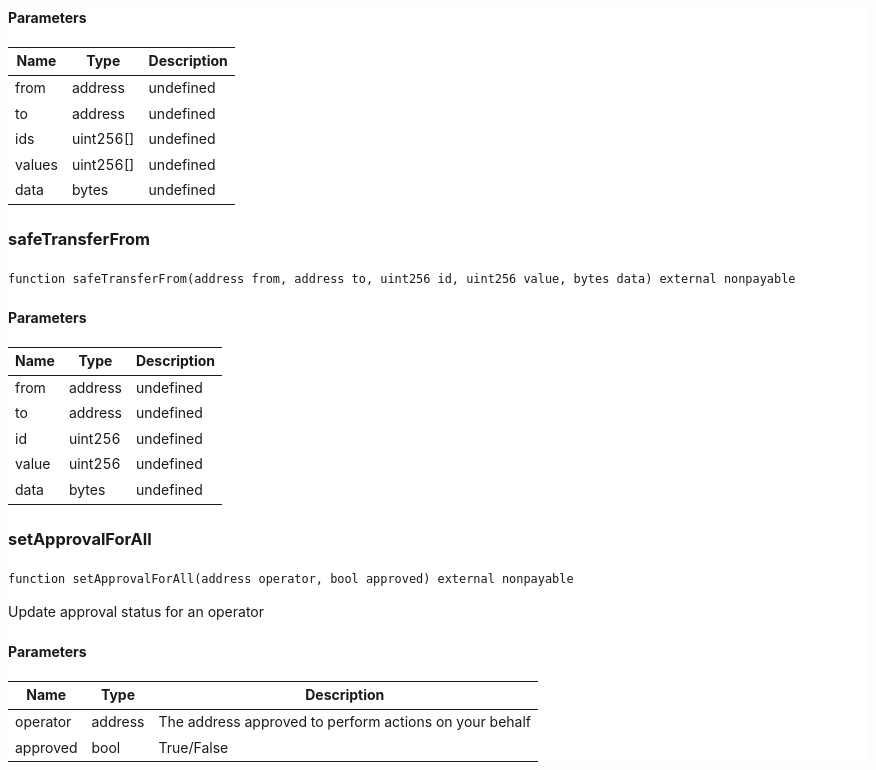 


#### Parameters

| Name | Type | Description |
|---|---|---|
| from | address | undefined |
| to | address | undefined |
| ids | uint256[] | undefined |
| values | uint256[] | undefined |
| data | bytes | undefined |

### safeTransferFrom

```solidity
function safeTransferFrom(address from, address to, uint256 id, uint256 value, bytes data) external nonpayable
```





#### Parameters

| Name | Type | Description |
|---|---|---|
| from | address | undefined |
| to | address | undefined |
| id | uint256 | undefined |
| value | uint256 | undefined |
| data | bytes | undefined |

### setApprovalForAll

```solidity
function setApprovalForAll(address operator, bool approved) external nonpayable
```

Update approval status for an operator



#### Parameters

| Name | Type | Description |
|---|---|---|
| operator | address | The address approved to perform actions on your behalf |
| approved | bool | True/False |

============================================================

▶ [PROBLEM TO WORK ON] Gather all lines from the records above in which "operator" appears.

▶ [RESULT OF THIS EXERCISE]
function setApprovalForAll(address operator, bool approved) external nonpayable
Update approval status for an operator
| operator | address | The address approved to perform actions on your behalf |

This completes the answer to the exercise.